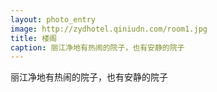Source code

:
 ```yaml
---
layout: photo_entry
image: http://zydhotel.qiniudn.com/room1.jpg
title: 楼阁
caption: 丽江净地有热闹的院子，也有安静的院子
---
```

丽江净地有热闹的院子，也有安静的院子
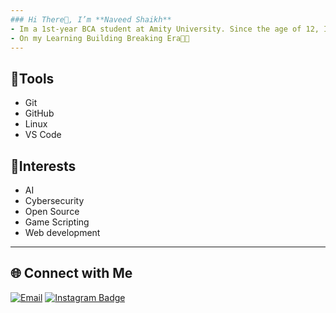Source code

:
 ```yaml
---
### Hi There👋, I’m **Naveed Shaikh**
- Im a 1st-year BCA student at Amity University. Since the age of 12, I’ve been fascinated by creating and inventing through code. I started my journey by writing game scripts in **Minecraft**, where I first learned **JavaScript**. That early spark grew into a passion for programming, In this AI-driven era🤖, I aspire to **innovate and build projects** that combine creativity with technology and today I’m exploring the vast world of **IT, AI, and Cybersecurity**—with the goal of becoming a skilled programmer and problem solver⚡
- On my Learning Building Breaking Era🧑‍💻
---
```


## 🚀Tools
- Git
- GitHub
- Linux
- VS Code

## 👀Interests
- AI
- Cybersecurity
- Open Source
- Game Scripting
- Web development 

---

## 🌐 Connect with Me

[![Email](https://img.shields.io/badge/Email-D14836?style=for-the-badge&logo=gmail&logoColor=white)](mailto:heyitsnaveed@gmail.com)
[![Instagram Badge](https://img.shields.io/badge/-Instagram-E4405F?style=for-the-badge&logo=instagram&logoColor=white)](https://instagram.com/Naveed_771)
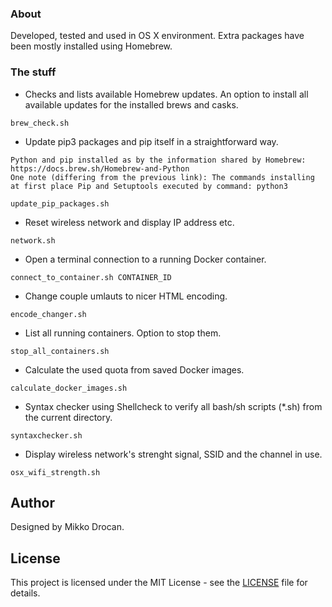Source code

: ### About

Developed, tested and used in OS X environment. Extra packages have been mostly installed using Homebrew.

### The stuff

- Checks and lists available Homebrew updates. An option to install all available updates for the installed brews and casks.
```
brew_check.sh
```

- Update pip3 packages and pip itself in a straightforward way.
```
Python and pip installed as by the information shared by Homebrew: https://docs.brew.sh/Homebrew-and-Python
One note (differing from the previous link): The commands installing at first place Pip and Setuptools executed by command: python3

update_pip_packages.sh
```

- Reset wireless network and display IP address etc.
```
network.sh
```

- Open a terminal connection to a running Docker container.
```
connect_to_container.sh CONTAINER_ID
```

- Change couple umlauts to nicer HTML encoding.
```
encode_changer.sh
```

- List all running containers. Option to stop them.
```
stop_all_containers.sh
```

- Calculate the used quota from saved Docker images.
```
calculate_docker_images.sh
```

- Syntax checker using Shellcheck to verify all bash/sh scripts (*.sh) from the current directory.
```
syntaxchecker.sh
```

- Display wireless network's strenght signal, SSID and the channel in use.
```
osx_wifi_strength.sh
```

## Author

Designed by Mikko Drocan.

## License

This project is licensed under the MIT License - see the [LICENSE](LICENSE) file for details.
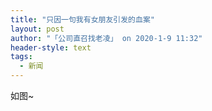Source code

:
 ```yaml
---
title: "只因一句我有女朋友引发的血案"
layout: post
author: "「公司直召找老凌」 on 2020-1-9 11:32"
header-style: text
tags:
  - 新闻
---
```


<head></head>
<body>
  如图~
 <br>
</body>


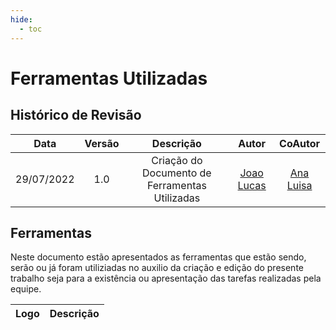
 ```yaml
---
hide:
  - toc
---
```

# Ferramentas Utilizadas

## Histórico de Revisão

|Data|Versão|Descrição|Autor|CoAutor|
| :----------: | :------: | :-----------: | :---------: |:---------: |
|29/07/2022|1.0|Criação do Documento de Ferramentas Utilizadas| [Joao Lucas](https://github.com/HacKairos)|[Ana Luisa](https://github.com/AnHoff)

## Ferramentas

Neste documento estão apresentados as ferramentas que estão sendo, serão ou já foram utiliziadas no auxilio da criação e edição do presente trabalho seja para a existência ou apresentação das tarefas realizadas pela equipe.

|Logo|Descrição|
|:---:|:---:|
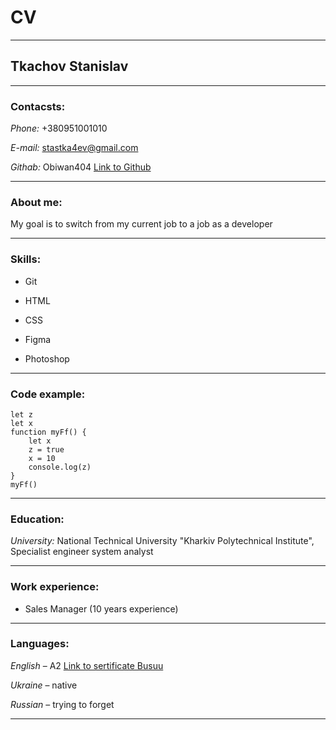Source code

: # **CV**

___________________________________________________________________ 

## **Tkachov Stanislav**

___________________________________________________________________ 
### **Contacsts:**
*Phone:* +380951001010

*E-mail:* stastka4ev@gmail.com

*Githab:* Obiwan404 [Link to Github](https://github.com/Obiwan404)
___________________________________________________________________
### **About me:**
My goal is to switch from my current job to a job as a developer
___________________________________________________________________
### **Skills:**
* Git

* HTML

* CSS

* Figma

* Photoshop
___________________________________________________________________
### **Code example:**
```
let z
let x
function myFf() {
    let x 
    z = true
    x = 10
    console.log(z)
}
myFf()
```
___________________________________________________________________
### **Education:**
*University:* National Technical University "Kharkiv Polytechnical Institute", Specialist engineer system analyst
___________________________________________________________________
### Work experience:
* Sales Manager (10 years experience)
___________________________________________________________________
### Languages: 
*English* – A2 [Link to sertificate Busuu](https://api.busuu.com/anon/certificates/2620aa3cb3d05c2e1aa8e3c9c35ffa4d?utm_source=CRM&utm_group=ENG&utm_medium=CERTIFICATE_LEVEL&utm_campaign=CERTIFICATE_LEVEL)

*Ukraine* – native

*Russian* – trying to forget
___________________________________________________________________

+ + +

● **Work task**
Wherever the string "style" appears in the entries above, list that line.

● **Answer**
[![Email](https://img.shields.io/badge/Email-D14836?style=for-the-badge&logo=gmail&logoColor=white)](mailto:heyitsnaveed@gmail.com)
[![Instagram Badge](https://img.shields.io/badge/-Instagram-E4405F?style=for-the-badge&logo=instagram&logoColor=white)](https://instagram.com/Naveed_771)
header-style: text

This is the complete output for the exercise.